[[ Recorded data open ]]

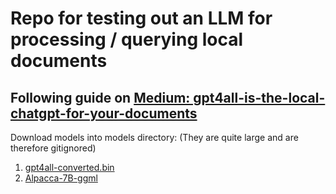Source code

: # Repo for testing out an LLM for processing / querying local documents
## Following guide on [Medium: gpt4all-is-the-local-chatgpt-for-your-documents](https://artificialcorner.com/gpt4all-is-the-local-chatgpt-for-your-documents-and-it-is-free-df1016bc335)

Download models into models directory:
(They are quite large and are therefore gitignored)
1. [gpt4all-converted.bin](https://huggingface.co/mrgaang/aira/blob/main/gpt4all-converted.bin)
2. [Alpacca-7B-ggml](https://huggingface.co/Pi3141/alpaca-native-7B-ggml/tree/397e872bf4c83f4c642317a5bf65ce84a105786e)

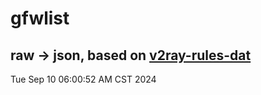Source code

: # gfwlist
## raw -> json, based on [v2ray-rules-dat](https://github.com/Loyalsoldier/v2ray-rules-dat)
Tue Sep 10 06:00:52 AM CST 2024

[[ Recorded data closed ]]

_What the exercise asks_.
For this exercise, copy every line of the data that holds "documents".

_Your solution_.
: # Repo for testing out an LLM for processing / querying local documents
## Following guide on [Medium: gpt4all-is-the-local-chatgpt-for-your-documents](https://artificialcorner.com/gpt4all-is-the-local-chatgpt-for-your-documents-and-it-is-free-df1016bc335)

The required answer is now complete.